There is a strange current in IF where games propose something impossible and dare the player to actually do it; I say strange because such actions are clearly impossible, so why would anyone try? Is there some kind of bravado necessary here, where frustrated males yell “I’ll show THAT game designer”? Folks, the game designer isn’t even laughing up his sleeve at you. He’s shouting his derision at you using a megaphone.
For instance, take the game Square Circle. The intro asks if you can square a circle. Obviously, you cannot, so why bother torturing yourself?
Fate is another one. Can you change your fate? Obviously, if you can change your fate, it is not fate. The definition of the word fate removes all hope and all choice. To try to change your fate is futile.

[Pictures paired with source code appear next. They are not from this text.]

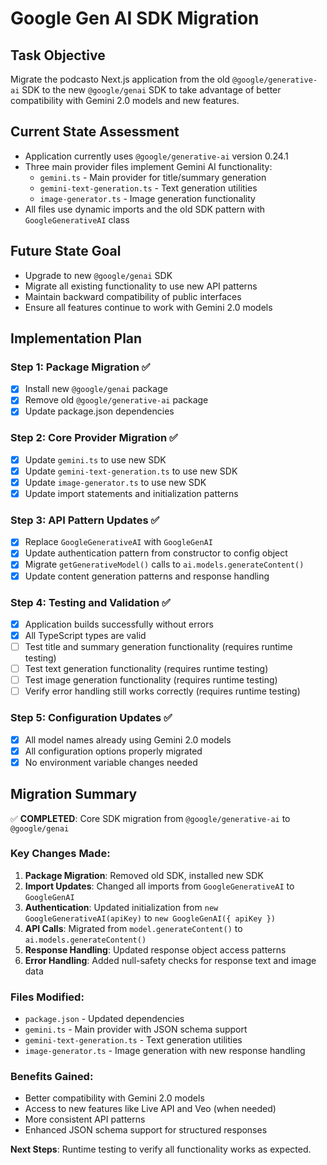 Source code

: # Google Gen AI SDK Migration

## Task Objective
Migrate the podcasto Next.js application from the old `@google/generative-ai` SDK to the new `@google/genai` SDK to take advantage of better compatibility with Gemini 2.0 models and new features.

## Current State Assessment
- Application currently uses `@google/generative-ai` version 0.24.1
- Three main provider files implement Gemini AI functionality:
  - `gemini.ts` - Main provider for title/summary generation
  - `gemini-text-generation.ts` - Text generation utilities
  - `image-generator.ts` - Image generation functionality
- All files use dynamic imports and the old SDK pattern with `GoogleGenerativeAI` class

## Future State Goal
- Upgrade to new `@google/genai` SDK
- Migrate all existing functionality to use new API patterns
- Maintain backward compatibility of public interfaces
- Ensure all features continue to work with Gemini 2.0 models

## Implementation Plan

### Step 1: Package Migration ✅
- [x] Install new `@google/genai` package
- [x] Remove old `@google/generative-ai` package
- [x] Update package.json dependencies

### Step 2: Core Provider Migration ✅
- [x] Update `gemini.ts` to use new SDK
- [x] Update `gemini-text-generation.ts` to use new SDK
- [x] Update `image-generator.ts` to use new SDK
- [x] Update import statements and initialization patterns

### Step 3: API Pattern Updates ✅
- [x] Replace `GoogleGenerativeAI` with `GoogleGenAI`
- [x] Update authentication pattern from constructor to config object
- [x] Migrate `getGenerativeModel()` calls to `ai.models.generateContent()`
- [x] Update content generation patterns and response handling

### Step 4: Testing and Validation ✅
- [x] Application builds successfully without errors
- [x] All TypeScript types are valid
- [ ] Test title and summary generation functionality (requires runtime testing)
- [ ] Test text generation functionality (requires runtime testing)
- [ ] Test image generation functionality (requires runtime testing)
- [ ] Verify error handling still works correctly (requires runtime testing)

### Step 5: Configuration Updates ✅
- [x] All model names already using Gemini 2.0 models
- [x] All configuration options properly migrated
- [x] No environment variable changes needed

## Migration Summary

✅ **COMPLETED**: Core SDK migration from `@google/generative-ai` to `@google/genai`

### Key Changes Made:
1. **Package Migration**: Removed old SDK, installed new SDK
2. **Import Updates**: Changed all imports from `GoogleGenerativeAI` to `GoogleGenAI`
3. **Authentication**: Updated initialization from `new GoogleGenerativeAI(apiKey)` to `new GoogleGenAI({ apiKey })`
4. **API Calls**: Migrated from `model.generateContent()` to `ai.models.generateContent()`
5. **Response Handling**: Updated response object access patterns
6. **Error Handling**: Added null-safety checks for response text and image data

### Files Modified:
- `package.json` - Updated dependencies
- `gemini.ts` - Main provider with JSON schema support
- `gemini-text-generation.ts` - Text generation utilities
- `image-generator.ts` - Image generation with new response handling

### Benefits Gained:
- Better compatibility with Gemini 2.0 models
- Access to new features like Live API and Veo (when needed)
- More consistent API patterns
- Enhanced JSON schema support for structured responses

**Next Steps**: Runtime testing to verify all functionality works as expected.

I understand the self-torturing appeal of self-hate, but I’ve never understood the sure call to failure. Back in college, I had a comp sci professor who said something like, “Here is the fastest sort algorithm ever. Try to beat it.” I looked at him and thought, “You just said it was the fastest, and so therefore it is logically impossible for me to try to beat it. I think I’ll make the worst sort algorithm possible instead, since my failure has been guaranteed.”
I was reading up on the Doom series by Peter Kilworth (Countdown to Doom, Return to Doom, and Last Days of Doom), especially the author’s description. Then, it just hit me. How would these games be marketed today, in the internet age? Here are three possible adverts for the first game in the series, Countdown to Doom.
Before Doom, there was Doom — Doomawangara, that is. Graphics are for whimps! You need to learn how to die in many different ways solving puzzles that would give Einstein brain cramps! And you know if you turn down such a challenge, it means that you are teh lamest evar!! Go download Countdown to Doom today and learn what real pain feels like.
Doomawangara. To know the name is to fear it. All text so your third-grade reading comprehension skills will be taxed to the max! Puzzles harder than Jeopardy. And, millions of ways to die. Countdown to Doom is, by these objective measures, the ultimate game.
Dooma, Dooma, Doomawangara!
The voice chants your uhm, doom. You open your eyes and find yourself on a planet with totally schizo environment, puzzles harder than Mission Impossible, and best of all, a bajillion ways to die. Should you do A or B? It doesn’t matter! In Countdown to Doom, one thing is sure — you’ll die. An awful lot. Save early and often, that is, if you’re foolish enough to believe that you can beat this game!
Note: I’ve played only the first two games in this series, and yes, this is humor.